*TASK INSTRUCTIONS:* Reproduce nothing but the lines from the start of the material through the line that includes "- [x] T043 [P]", both ends included, and omit every picture.

EXCERPTED RECORDS START

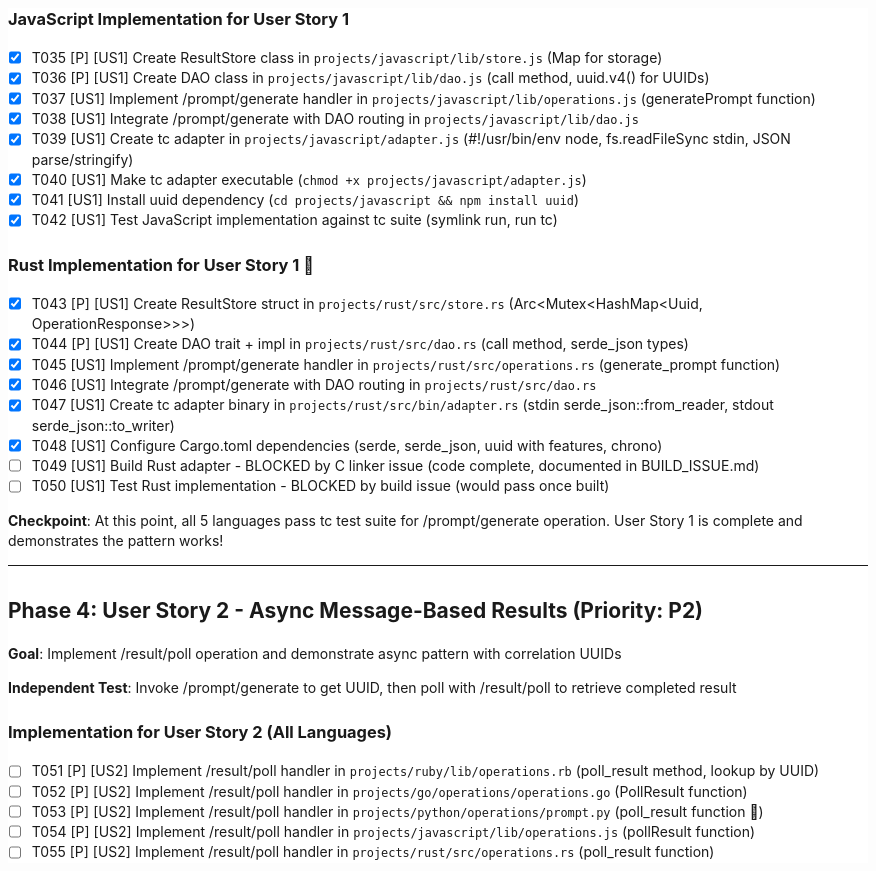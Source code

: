 ### JavaScript Implementation for User Story 1

- [x] T035 [P] [US1] Create ResultStore class in `projects/javascript/lib/store.js` (Map for storage)
- [x] T036 [P] [US1] Create DAO class in `projects/javascript/lib/dao.js` (call method, uuid.v4() for UUIDs)
- [x] T037 [US1] Implement /prompt/generate handler in `projects/javascript/lib/operations.js` (generatePrompt function)
- [x] T038 [US1] Integrate /prompt/generate with DAO routing in `projects/javascript/lib/dao.js`
- [x] T039 [US1] Create tc adapter in `projects/javascript/adapter.js` (#!/usr/bin/env node, fs.readFileSync stdin, JSON parse/stringify)
- [x] T040 [US1] Make tc adapter executable (`chmod +x projects/javascript/adapter.js`)
- [x] T041 [US1] Install uuid dependency (`cd projects/javascript && npm install uuid`)
- [x] T042 [US1] Test JavaScript implementation against tc suite (symlink run, run tc)

### Rust Implementation for User Story 1 🦀

- [x] T043 [P] [US1] Create ResultStore struct in `projects/rust/src/store.rs` (Arc<Mutex<HashMap<Uuid, OperationResponse>>>)
- [x] T044 [P] [US1] Create DAO trait + impl in `projects/rust/src/dao.rs` (call method, serde_json types)
- [x] T045 [US1] Implement /prompt/generate handler in `projects/rust/src/operations.rs` (generate_prompt function)
- [x] T046 [US1] Integrate /prompt/generate with DAO routing in `projects/rust/src/dao.rs`
- [x] T047 [US1] Create tc adapter binary in `projects/rust/src/bin/adapter.rs` (stdin serde_json::from_reader, stdout serde_json::to_writer)
- [x] T048 [US1] Configure Cargo.toml dependencies (serde, serde_json, uuid with features, chrono)
- [ ] T049 [US1] Build Rust adapter - BLOCKED by C linker issue (code complete, documented in BUILD_ISSUE.md)
- [ ] T050 [US1] Test Rust implementation - BLOCKED by build issue (would pass once built)

**Checkpoint**: At this point, all 5 languages pass tc test suite for /prompt/generate operation. User Story 1 is complete and demonstrates the pattern works!

---

## Phase 4: User Story 2 - Async Message-Based Results (Priority: P2)

**Goal**: Implement /result/poll operation and demonstrate async pattern with correlation UUIDs

**Independent Test**: Invoke /prompt/generate to get UUID, then poll with /result/poll to retrieve completed result

### Implementation for User Story 2 (All Languages)

- [ ] T051 [P] [US2] Implement /result/poll handler in `projects/ruby/lib/operations.rb` (poll_result method, lookup by UUID)
- [ ] T052 [P] [US2] Implement /result/poll handler in `projects/go/operations/operations.go` (PollResult function)
- [ ] T053 [P] [US2] Implement /result/poll handler in `projects/python/operations/prompt.py` (poll_result function 🐍)
- [ ] T054 [P] [US2] Implement /result/poll handler in `projects/javascript/lib/operations.js` (pollResult function)
- [ ] T055 [P] [US2] Implement /result/poll handler in `projects/rust/src/operations.rs` (poll_result function)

EXCERPTED RECORDS END

*REPLY TO THE EXERCISE:*
Source code

: ### JavaScript Implementation for User Story 1

- [x] T035 [P] [US1] Create ResultStore class in `projects/javascript/lib/store.js` (Map for storage)
- [x] T036 [P] [US1] Create DAO class in `projects/javascript/lib/dao.js` (call method, uuid.v4() for UUIDs)
- [x] T037 [US1] Implement /prompt/generate handler in `projects/javascript/lib/operations.js` (generatePrompt function)
- [x] T038 [US1] Integrate /prompt/generate with DAO routing in `projects/javascript/lib/dao.js`
- [x] T039 [US1] Create tc adapter in `projects/javascript/adapter.js` (#!/usr/bin/env node, fs.readFileSync stdin, JSON parse/stringify)
- [x] T040 [US1] Make tc adapter executable (`chmod +x projects/javascript/adapter.js`)
- [x] T041 [US1] Install uuid dependency (`cd projects/javascript && npm install uuid`)
- [x] T042 [US1] Test JavaScript implementation against tc suite (symlink run, run tc)

### Rust Implementation for User Story 1 🦀

- [x] T043 [P] [US1] Create ResultStore struct in `projects/rust/src/store.rs` (Arc<Mutex<HashMap<Uuid, OperationResponse>>>)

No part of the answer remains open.